Prof Midwinter, speaking last night, said: “Councils have got more discretion on what they spend on the elderly than what they must provide for children. So they have been spending less on the elderly and more on children. In cases like residential care for children, they have little scope for deciding how they spent their money.”
The big crunch for councils, his report reveals, is coming in the huge bills they are facing to keep children in care, either in foster homes, residential homes or secure units.
The Scottish Executive gives councils £143.4m a year for community and residential care. Local authorities spend £268.2m, a funding gap of £124.8m or 87%.
Prof Midwinter said demands for improved service from the executive were putting a huge strain on the system. In his report, he said: “There is little point in ministers flagging up ‘ways’ to improve service if they fail to provide the ‘means’.” He projects that the overall gap between grant-aided expenditure for children’s social work services will grow from £160.6m in 2006-07 to more than £207m by 2010-11. His report raises specific concerns about the future of First Minister Jack McConnell’s much-acclaimed drive to help the children of drug addicts.
But not all local authorities are raiding budgets for the elderly. Edinburgh, for example, packages its children’s social work services together with education. The city’s council recently warned it may have to close primaries to meet its bills for children’s services.
Prof Midwinter drew up his report for the Association of Directors of Social Work (ADSW).
David Crawford, the body’s president, said ASDW was “gravely concerned” by the report’s findings. He said: “It means that services such as fostering and residential care are only funded by moving money from other areas of local authority responsibility, such as older people services.”

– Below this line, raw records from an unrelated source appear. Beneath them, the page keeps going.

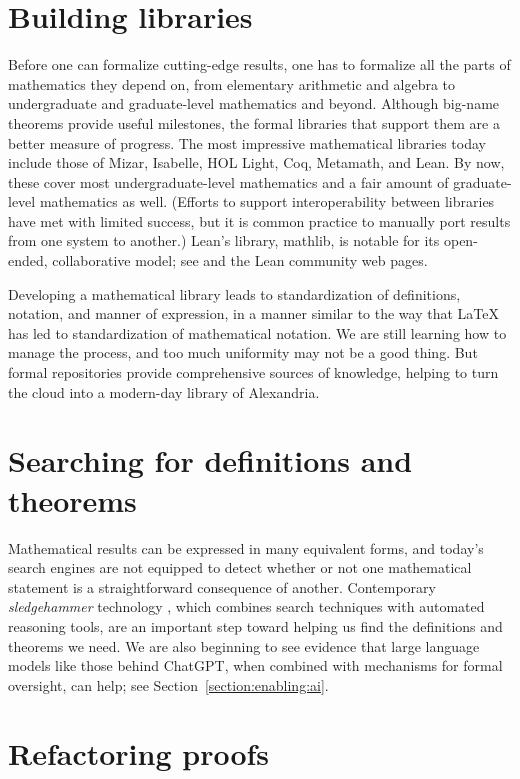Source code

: \documentclass[12pt]{amsart}
\theoremstyle{definition}
\theoremstyle{remark}
\numberwithin{equation}{section}
\begin{document}
\section{Building libraries}

Before one can formalize cutting-edge results, one has to formalize all the parts of mathematics they depend on, from elementary arithmetic and algebra to undergraduate and graduate-level mathematics and beyond. Although big-name theorems provide useful milestones, the formal libraries that support them are a better measure of progress. The most impressive mathematical libraries today include those of Mizar, Isabelle, HOL Light, Coq, Metamath, and Lean. By now, these cover most undergraduate-level mathematics and a fair amount of graduate-level mathematics as well. (Efforts to support interoperability between libraries have met with limited success, but it is common practice to manually port results from one system to another.) Lean's library, mathlib, is notable for its open-ended, collaborative model; see \cite{mathlib:20} and the Lean community web pages.

Developing a mathematical library leads to standardization of definitions, notation, and manner of expression, in a manner similar to the way that \LaTeX{} has led to standardization of mathematical notation. We are still learning how to manage the process, and too much uniformity may not be a good thing. But formal repositories provide comprehensive sources of knowledge, helping to turn the cloud into a modern-day library of Alexandria.


\section{Searching for definitions and theorems}

Mathematical results can be expressed in many equivalent forms, and today's search engines are not equipped to detect whether or not one mathematical statement is a straightforward consequence of another. Contemporary \emph{sledgehammer} technology \cite{desharnais:et:al:22}, which combines search techniques with automated reasoning tools, are an important step toward helping us find the definitions and theorems we need. We are also beginning to see evidence that large language models like those behind ChatGPT, when combined with mechanisms for formal oversight, can help; see Section~\ref{section:enabling:ai}.


\section{Refactoring proofs}
\end{document}
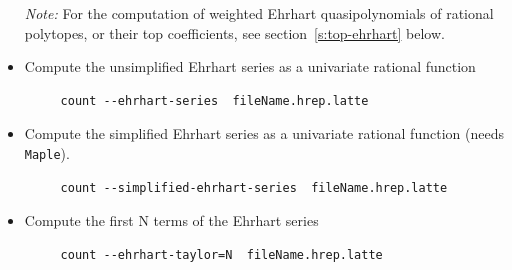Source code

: \documentclass{article}
\newcommand{\maple}{{\tt Maple}\xspace}
\begin{document}
\begin{itemize}
  \emph{Note:}  For the computation of weighted Ehrhart quasipolynomials of rational
  polytopes, or their top coefficients, see section~\ref{s:top-ehrhart} below. 
\item Compute the unsimplified Ehrhart series as a univariate rational function
        \begin{verbatim}
     count --ehrhart-series  fileName.hrep.latte
        \end{verbatim} 
\item Compute the simplified Ehrhart series as a univariate rational function (needs \maple).
        \begin{verbatim}
     count --simplified-ehrhart-series  fileName.hrep.latte
        \end{verbatim} 
\item Compute the first N terms of the Ehrhart series
        \begin{verbatim}
     count --ehrhart-taylor=N  fileName.hrep.latte
        \end{verbatim} 
\end{itemize}
\end{document}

A spokesman for Cosla, the body that represents councils, said: “ADSW have a legitimate interest in ensuring that there is adequate funding for vulnerable children. We now have a copy of the report they commissioned and we will discuss it with them and with ministers. However these discussions will be in, and will remain, private.”
A spokeswoman for the executive dismissed Prof Midwinter’s report as “based on incomplete data and therefore misleading”. She said he had failed to take account of a raft of additional funding for specific schemes. She stressed that councils don’t get all their funding from the executive and that they must pay for part of services from locally raised council tax. However, she added that ministers had been giving much more to to councils overall: “There has been a record level of funding since 1999, an increase of 55% or £3bn.”
Prof Midwinter reacted angrily to the executive response. He said: “They are playing politics with the lives of vulnerable children and I think that is disgraceful.”